## EXERCISE AIM
Take the material below and reproduce, word for word, only the lines from the line with "data itself." through the line with "these operations for".

## SUPPLIED RECORDS
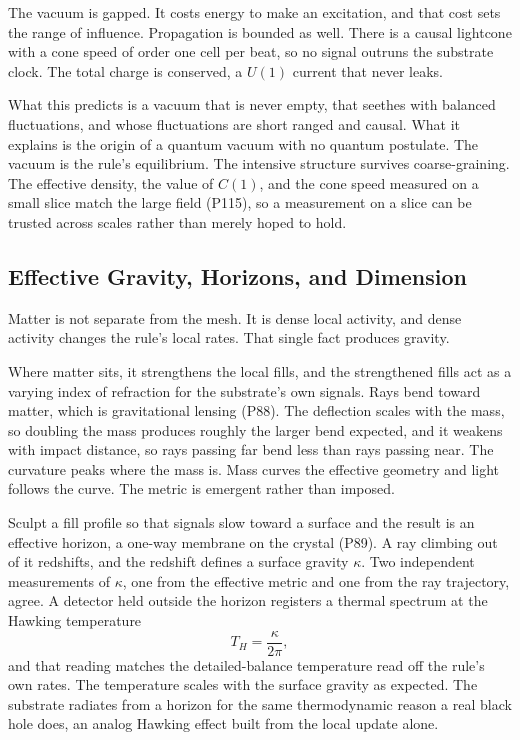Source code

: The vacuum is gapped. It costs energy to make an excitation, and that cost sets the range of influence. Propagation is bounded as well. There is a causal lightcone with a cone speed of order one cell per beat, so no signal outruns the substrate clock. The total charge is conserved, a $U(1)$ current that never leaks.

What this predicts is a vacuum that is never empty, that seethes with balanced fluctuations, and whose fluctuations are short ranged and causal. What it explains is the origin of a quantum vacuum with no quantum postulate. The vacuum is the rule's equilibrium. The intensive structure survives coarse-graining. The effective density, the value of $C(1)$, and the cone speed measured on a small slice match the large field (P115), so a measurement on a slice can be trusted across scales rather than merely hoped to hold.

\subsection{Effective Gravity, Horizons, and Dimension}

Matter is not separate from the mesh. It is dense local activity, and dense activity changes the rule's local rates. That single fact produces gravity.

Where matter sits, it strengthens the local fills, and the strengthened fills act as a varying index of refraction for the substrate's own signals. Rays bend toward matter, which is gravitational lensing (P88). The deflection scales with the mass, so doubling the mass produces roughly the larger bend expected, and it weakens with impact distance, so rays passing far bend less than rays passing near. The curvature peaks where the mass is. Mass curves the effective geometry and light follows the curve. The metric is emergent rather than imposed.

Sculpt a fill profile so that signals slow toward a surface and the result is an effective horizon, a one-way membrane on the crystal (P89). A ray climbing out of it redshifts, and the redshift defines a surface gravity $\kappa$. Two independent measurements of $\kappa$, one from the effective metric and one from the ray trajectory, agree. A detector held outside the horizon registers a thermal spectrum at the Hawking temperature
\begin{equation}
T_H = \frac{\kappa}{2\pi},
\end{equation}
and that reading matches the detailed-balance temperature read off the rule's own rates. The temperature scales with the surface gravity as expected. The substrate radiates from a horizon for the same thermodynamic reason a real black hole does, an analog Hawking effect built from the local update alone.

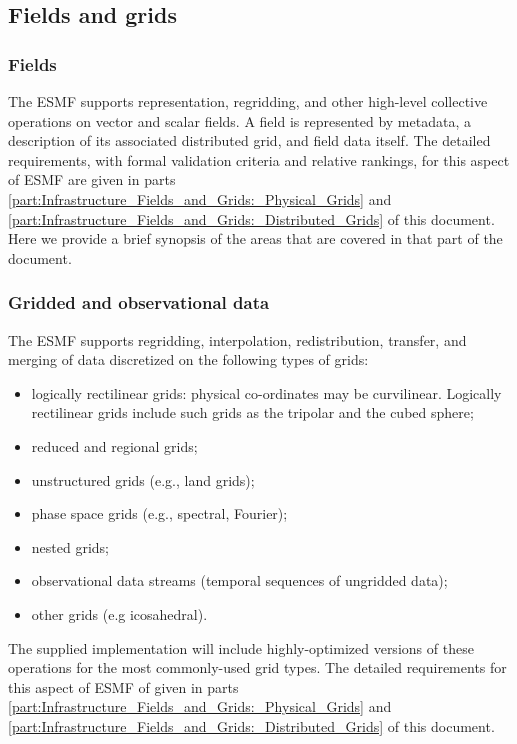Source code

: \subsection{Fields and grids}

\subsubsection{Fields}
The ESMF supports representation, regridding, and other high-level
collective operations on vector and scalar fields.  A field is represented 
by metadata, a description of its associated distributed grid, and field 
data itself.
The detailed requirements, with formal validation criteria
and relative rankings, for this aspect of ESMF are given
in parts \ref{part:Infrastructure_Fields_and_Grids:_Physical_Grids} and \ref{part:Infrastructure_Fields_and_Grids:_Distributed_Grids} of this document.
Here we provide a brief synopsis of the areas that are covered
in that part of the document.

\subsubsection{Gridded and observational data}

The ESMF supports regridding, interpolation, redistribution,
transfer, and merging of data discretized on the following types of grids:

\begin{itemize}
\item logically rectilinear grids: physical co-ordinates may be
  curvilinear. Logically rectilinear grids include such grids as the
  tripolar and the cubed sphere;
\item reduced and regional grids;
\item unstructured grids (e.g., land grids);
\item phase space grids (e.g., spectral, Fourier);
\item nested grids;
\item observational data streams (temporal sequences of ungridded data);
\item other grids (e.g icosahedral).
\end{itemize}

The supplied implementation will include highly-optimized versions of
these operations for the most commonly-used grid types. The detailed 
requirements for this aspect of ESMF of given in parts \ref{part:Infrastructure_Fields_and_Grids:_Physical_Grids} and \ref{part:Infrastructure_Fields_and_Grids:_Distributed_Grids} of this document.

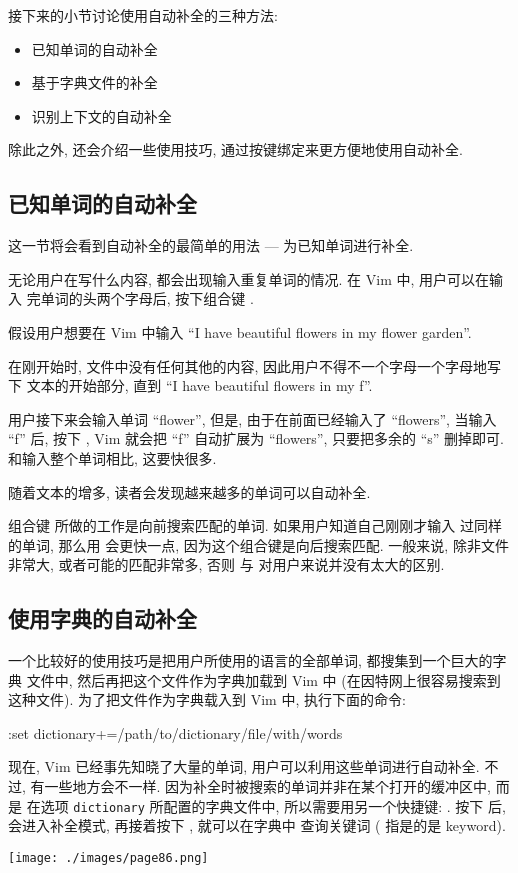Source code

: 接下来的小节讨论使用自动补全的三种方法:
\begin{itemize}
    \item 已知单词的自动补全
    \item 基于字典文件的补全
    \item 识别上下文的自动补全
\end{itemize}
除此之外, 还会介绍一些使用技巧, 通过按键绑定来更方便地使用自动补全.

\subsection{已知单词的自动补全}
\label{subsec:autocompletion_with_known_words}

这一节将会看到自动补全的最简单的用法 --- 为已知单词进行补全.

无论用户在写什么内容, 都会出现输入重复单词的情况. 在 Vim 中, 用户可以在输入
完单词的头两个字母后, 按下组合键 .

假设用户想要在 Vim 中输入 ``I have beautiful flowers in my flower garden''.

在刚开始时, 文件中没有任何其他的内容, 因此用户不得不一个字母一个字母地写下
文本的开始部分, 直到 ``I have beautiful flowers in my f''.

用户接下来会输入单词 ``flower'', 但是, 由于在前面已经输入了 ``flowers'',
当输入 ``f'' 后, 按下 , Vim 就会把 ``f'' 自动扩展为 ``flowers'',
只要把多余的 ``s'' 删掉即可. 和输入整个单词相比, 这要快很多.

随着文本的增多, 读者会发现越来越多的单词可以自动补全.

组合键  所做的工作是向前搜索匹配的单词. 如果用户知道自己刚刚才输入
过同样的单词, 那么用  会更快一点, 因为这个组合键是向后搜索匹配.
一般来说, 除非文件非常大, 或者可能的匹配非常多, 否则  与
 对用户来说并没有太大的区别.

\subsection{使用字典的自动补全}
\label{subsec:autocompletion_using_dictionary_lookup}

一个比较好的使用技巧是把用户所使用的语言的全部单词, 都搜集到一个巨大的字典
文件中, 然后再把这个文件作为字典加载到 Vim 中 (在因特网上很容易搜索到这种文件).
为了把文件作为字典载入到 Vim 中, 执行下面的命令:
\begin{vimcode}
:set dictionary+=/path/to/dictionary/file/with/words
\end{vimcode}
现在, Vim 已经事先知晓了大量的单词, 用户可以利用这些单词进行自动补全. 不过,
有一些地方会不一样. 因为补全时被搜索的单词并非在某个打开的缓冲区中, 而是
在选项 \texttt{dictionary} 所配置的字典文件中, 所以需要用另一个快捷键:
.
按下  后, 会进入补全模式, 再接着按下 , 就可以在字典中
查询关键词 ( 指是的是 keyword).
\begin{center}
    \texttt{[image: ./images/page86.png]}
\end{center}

## EXPECTED OUTPUT
data itself.
The detailed requirements, with formal validation criteria
and relative rankings, for this aspect of ESMF are given
in parts \ref{part:Infrastructure_Fields_and_Grids:_Physical_Grids} and \ref{part:Infrastructure_Fields_and_Grids:_Distributed_Grids} of this document.
Here we provide a brief synopsis of the areas that are covered
in that part of the document.

\subsubsection{Gridded and observational data}

The ESMF supports regridding, interpolation, redistribution,
transfer, and merging of data discretized on the following types of grids:

\begin{itemize}
\item logically rectilinear grids: physical co-ordinates may be
  curvilinear. Logically rectilinear grids include such grids as the
  tripolar and the cubed sphere;
\item reduced and regional grids;
\item unstructured grids (e.g., land grids);
\item phase space grids (e.g., spectral, Fourier);
\item nested grids;
\item observational data streams (temporal sequences of ungridded data);
\item other grids (e.g icosahedral).
\end{itemize}

The supplied implementation will include highly-optimized versions of
these operations for the most commonly-used grid types. The detailed 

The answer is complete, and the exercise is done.